Star Wars, of course, became a phenomenon. Mayhew’s acting career was largely confined to George Lucas’s series, but Chewbacca gave him new opportunities to be of service, making hospital visits and convention appearances. He saw his celebrity as “something that can bring life back to someone who is down and out,” as the website for the Peter Mayhew Foundation put it. He partnered with Star Wars fan organizations to use that fame to offer “that sparkle of joy, shock, happiness” to those who needed a Wookiee in their lives. He befriended sick fans with hospital visits and Skype calls—in 2015, after one such fan died, the Mayhews hosted his widow at their home over the holidays—and raised money to defray travel expenses for participants in the Make-A-Wish Foundation.
Mayhew became an American citizen in 2005. After the ceremony, he told reporters, “It was a natural thing being married to a Texan. I wanted to become an American because Texas is an integral part of America, its lifestyle.” After the ceremony, he signed autographs for immigration officials and his fellow newly-minted Americans.

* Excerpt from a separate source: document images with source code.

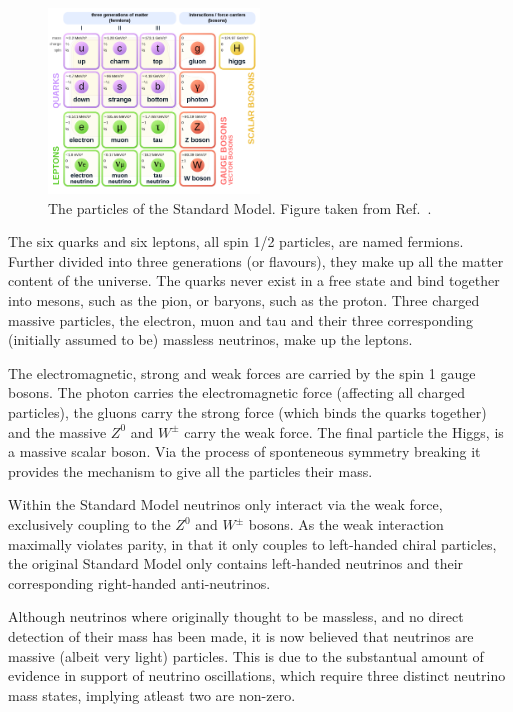 \begin{figure} %
    \includegraphics[origin=c,width=0.5\textwidth]{diagrams/3-theory/sm.png}
    \caption[The Standard Model particles]
    {The particles of the Standard Model. Figure taken from Ref.~\cite{wiki2020}.}
    \label{fig:sm}
\end{figure} %

The six quarks and six leptons, all spin 1/2 particles, are named fermions. Further divided into
three generations (or flavours), they make up all the matter content of the universe. The quarks
never exist in a free state and bind together into mesons, such as the pion, or baryons, such as
the proton. Three charged massive particles, the electron, muon and tau and their three
corresponding (initially assumed to be) massless neutrinos, make up the leptons.

The electromagnetic, strong and weak forces are carried by the spin 1 gauge bosons. The photon
carries the electromagnetic force (affecting all charged particles), the gluons carry the strong
force (which binds the quarks together) and the massive $Z^{0}$ and $W^{\pm}$ carry the weak
force. The final particle the Higgs, is a massive scalar boson. Via the process of sponteneous
symmetry breaking it provides the mechanism to give all the particles their mass.

Within the Standard Model neutrinos only interact via the weak force, exclusively coupling to the
$Z^{0}$ and $W^{\pm}$ bosons. As the weak interaction maximally violates parity, in that it only
couples to left-handed chiral particles, the original Standard Model only contains left-handed
neutrinos and their corresponding right-handed anti-neutrinos.

Although neutrinos where originally thought to be massless, and no direct detection of their mass
has been made, it is now believed that neutrinos are massive (albeit very light) particles. This
is due to the substantual amount of evidence in support of neutrino oscillations, which require
three distinct neutrino mass states, implying atleast two are non-zero.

In 2009, Mayhew befriended a young fan from San Antonio named Kathlyn Chassey who had been diagnosed with cystic fibrosis when she was 3 months old. Seven years later, when Chassey was given ten days to live unless she received a lung transplant, Mayhew was relentless in making calls to hospitals, eventually finding a doctor at UCLA who was able to perform the procedure. He helped arrange hospital visits from other celebrities in the science fiction/fantasy world during her recovery. When she was released, a group, costumed as Star Wars characters, escorted her home from the hospital.
Kathlyn got a surprise visit from @greystonh today! TY for checking in on our #littlestwookiee!! #lifedayforkathlyn https://t.co/RQMQQCEnqs pic.twitter.com/T2DwFWf1Iu— Peter Mayhew Foundation (@TheWookieeRoars) December 14, 2016
Mayhew, in other words, seemed like the genuine article—a gentle giant who saw the unexpected fame he acquired as a resource that could ease the suffering of others, and who dedicated himself to that goal. Living in Boyd, he was able to enjoy a quiet life—neighbors interviewed by NBC 5 told reporters about their friends meeting him at the convenience store or supermarket—while using his impressive stature to good ends.
Gigantism can have debilitating effects on the body, and Mayhew lived with those—later in life, he underwent a double knee replacement and spinal surgery, and was a wheelchair user for years. He was able to suit up one last time as the character that made him famous in 2015’s Star Wars: The Force Awakens, splitting the role with Finnish actor Joonas Suotamo, who has taken over the part in subsequent films. (Mayhew stayed on as “Chewbacca consultant” for 2017’s Star Wars: The Last Jedi.) His Star Wars family responded to the news with heartfelt tributes. Alamo Drafthouse Cinemas announced a sunset “lightsaber vigil” at Austin’s Republic Square Park on Saturday night.
He may have been a quiet man, but we’ll always remember his roar.